8        In the present case, the appeal has been brought in order to have set aside the order under appeal by which the General Court dismissed as inadmissible, for lack of standing, the action brought by the appellants pursuant to Article 263 TFEU for annulment of the decision at issue.

9        By the decision at issue, the Council approved, on behalf of the European Union and of the European Atomic Energy Community, the conclusion of the Agreement on the withdrawal of the United Kingdom of Great Britain and Northern Ireland from the European Union and the European Atomic Energy Community (OJ 2020 L 29, p. 7), which is attached to that decision.

10      On 31 January 2020, the United Kingdom withdrew from the European Union and the European Atomic Energy Community. On 1 February 2020, the abovementioned withdrawal agreement entered into force.

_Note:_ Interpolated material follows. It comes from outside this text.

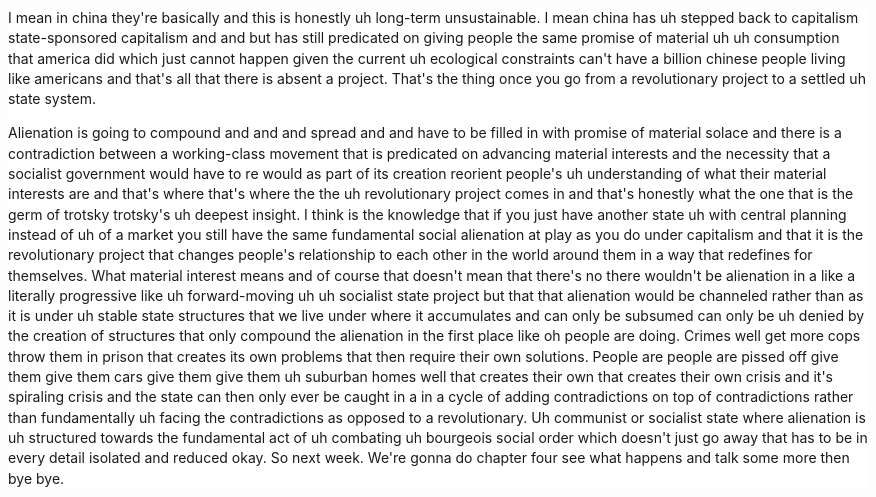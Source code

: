 I mean in china they're basically and this is honestly uh long-term unsustainable. I mean china has uh stepped back to capitalism state-sponsored capitalism and and but has still predicated on giving people the same promise of material uh uh consumption that america did which just cannot happen given the current uh ecological constraints can't have a billion chinese people living like americans and that's all that there is absent a project. That's the thing once you go from a revolutionary project to a settled uh state system.

Alienation is going to compound and and and spread and and have to be filled in with promise of material solace and there is a contradiction between a working-class movement that is predicated on advancing material interests and the necessity that a socialist government would have to re would as part of its creation reorient people's uh understanding of what their material interests are and that's where that's where the the uh revolutionary project comes in and that's honestly what the one that is the germ of trotsky trotsky's uh deepest insight. I think is the knowledge that if you just have another state uh with central planning instead of uh of a market you still have the same fundamental social alienation at play as you do under capitalism and that it is the revolutionary project that changes people's relationship to each other in the world around them in a way that redefines for themselves. What material interest means and of course that doesn't mean that there's no there wouldn't be alienation in a like a literally progressive like uh forward-moving uh uh socialist state project but that that alienation would be channeled rather than as it is under uh stable state structures that we live under where it accumulates and can only be subsumed can only be uh denied by the creation of structures that only compound the alienation in the first place like oh people are doing. Crimes well get more cops throw them in prison that creates its own problems that then require their own solutions. People are people are pissed off give them give them cars give them give them uh suburban homes well that creates their own that creates their own crisis and it's spiraling crisis and the state can then only ever be caught in a in a cycle of adding contradictions on top of contradictions rather than fundamentally uh facing the contradictions as opposed to a revolutionary. Uh communist or socialist state where alienation is uh structured towards the fundamental act of uh combating uh bourgeois social order which doesn't just go away that has to be in every detail isolated and reduced okay. So next week. We're gonna do chapter four see what happens and talk some more then bye bye.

11      In support of its application to intervene, ECIT states, referring to the application to intervene which it submitted to the General Court in Case T‑252/20 and on which the General Court did not rule in view of the inadmissibility of the main action in that case, that its mission is to promote a ‘more inclusive European citizenship’ based not only on nationality of a Member State but also on residence and stretching beyond the borders of the European Union.

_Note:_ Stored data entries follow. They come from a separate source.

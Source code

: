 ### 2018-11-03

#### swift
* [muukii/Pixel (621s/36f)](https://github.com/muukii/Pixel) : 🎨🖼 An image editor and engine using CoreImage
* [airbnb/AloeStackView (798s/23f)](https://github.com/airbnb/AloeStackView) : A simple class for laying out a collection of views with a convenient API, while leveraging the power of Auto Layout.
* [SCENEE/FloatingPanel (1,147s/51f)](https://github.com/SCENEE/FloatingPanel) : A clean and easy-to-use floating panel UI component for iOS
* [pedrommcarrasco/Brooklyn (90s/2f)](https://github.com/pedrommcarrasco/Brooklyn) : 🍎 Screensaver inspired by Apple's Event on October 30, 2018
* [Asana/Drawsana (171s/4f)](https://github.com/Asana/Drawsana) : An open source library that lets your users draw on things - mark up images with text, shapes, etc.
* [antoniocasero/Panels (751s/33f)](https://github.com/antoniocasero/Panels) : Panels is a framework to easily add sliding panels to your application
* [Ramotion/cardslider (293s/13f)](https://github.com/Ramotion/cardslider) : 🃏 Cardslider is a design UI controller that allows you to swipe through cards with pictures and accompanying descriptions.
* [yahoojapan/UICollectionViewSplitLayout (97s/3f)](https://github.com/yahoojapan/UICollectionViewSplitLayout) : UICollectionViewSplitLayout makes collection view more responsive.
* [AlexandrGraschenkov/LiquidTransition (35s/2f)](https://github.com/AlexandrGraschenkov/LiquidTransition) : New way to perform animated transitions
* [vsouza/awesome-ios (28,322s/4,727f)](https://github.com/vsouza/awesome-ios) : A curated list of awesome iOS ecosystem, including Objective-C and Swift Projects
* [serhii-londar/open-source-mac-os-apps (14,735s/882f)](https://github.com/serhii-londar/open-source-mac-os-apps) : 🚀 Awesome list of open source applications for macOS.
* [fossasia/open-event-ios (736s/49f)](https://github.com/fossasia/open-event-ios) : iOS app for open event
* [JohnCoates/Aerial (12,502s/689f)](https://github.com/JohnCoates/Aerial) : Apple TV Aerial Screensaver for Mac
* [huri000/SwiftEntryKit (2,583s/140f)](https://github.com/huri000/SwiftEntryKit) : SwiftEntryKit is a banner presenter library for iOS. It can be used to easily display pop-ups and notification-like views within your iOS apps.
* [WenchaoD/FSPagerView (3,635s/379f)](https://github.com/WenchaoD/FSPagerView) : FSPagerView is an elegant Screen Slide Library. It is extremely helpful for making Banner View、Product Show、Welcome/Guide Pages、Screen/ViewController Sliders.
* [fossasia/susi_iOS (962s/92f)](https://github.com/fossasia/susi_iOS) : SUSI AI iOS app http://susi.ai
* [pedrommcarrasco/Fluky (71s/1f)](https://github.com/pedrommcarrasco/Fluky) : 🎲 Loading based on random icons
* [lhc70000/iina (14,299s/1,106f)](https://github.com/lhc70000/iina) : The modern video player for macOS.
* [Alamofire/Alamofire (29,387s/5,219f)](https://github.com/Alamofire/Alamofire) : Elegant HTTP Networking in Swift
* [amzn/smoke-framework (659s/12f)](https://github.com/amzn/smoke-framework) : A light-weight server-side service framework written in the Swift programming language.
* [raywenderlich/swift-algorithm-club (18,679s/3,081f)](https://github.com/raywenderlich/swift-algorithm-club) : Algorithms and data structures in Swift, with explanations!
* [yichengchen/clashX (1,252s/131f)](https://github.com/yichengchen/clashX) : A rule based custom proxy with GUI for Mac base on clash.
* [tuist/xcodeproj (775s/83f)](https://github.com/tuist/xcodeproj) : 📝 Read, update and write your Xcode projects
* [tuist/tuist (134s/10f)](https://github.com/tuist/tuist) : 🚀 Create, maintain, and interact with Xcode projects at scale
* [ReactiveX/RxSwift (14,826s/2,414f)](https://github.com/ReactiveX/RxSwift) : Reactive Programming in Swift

12      In particular, ECIT observes that, over the last five years, the loss of Union citizenship of United Kingdom nationals has been a dominant issue in all of the foundation’s activities. In that regard, ECIT states that numerous petitions demanding continued Union citizenship have been lodged with the European Parliament by persons involved with ECIT, in particular where those persons had no right to vote in the referendum on the United Kingdom’s membership of the European Union, which took place on 23 June 2016.

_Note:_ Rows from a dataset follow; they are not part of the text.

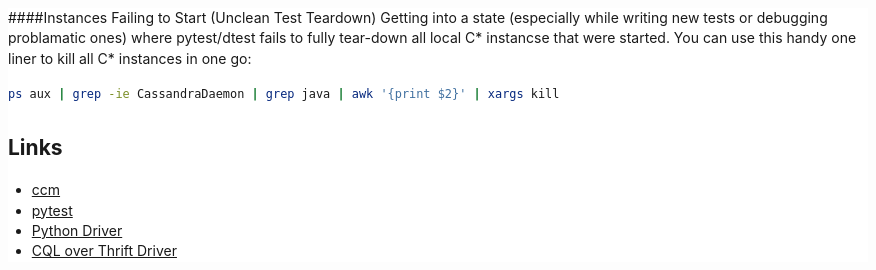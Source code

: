 ####Instances Failing to Start (Unclean Test Teardown)
Getting into a state (especially while writing new tests or debugging problamatic ones) where pytest/dtest fails to fully tear-down all local C* instancse that were started. You can use this handy one liner to kill all C* instances in one go:
```bash
ps aux | grep -ie CassandraDaemon | grep java | awk '{print $2}' | xargs kill
```

Links
-------
 * [ccm](https://github.com/pcmanus/ccm)
 * [pytest](https://docs.pytest.org/)
 * [Python Driver](http://datastax.github.io/python-driver/installation.html)
 * [CQL over Thrift Driver](http://code.google.com/a/apache-extras.org/p/cassandra-dbapi2/)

13      In that regard, it must be noted that ECIT’s application is based on the interest that it claims to have not in respect of the result of the case brought before the Court of Justice in the present proceedings, that is, the appeal concerning the admissibility of the action for annulment of the decision at issue, but in respect of the result of the case that would then come before the General Court if the Court of Justice were to decide to set aside the order under appeal (see, by analogy, orders of the President of the Court of 27 February 2015, Mory and Others v Commission, C‑33/14 P, not published, EU:C:2015:135, paragraph 11, and of 18 January 2019, Polskie Górnictwo Naftowe i Gazownictwo v Commission, C‑342/18 P, not published, EU:C:2019:42, paragraph 11).

14      It follows from all of the foregoing considerations that ECIT has not established an interest in the result of the case within the meaning of the second paragraph of Article 40 of the Statute of the Court of Justice of the European Union, and that, therefore, the application to intervene submitted by ECIT must be dismissed.

 Costs

15      Under Article 138(1) of the Rules of Procedure of the Court of Justice, which applies to appeal proceedings by virtue of Article 184(1) thereof, the unsuccessful party is to be ordered to pay the costs if they have been applied for in the successful party’s pleadings. Since ECIT has been unsuccessful in its application to intervene and neither the appellants nor the Council have applied for ECIT to pay the costs, ECIT, the appellants and the Council must be ordered to bear their own costs relating to the application to intervene.

On those grounds, the President of the Court hereby orders:

1.      The application to intervene submitted by European Citizens’ Rights, Involvement and Trust (ECIT) is dismissed.

2.      European Citizens’ Rights, Involvement and Trust (ECIT), Mr Joshua David Silver, Ms Leona Catherine Bashow, Mr Charles Nicholas Hilary Marquand, JY, JZ, Mr Anthony Styles Clayton and Ms Gillian Margaret Clayton, and the Council of the European Union shall bear their own costs.

Luxembourg, 11 March 2022.

A. Calot Escobar

 

K. Lenaerts

Registrar

 

President


*      Language of the case: English.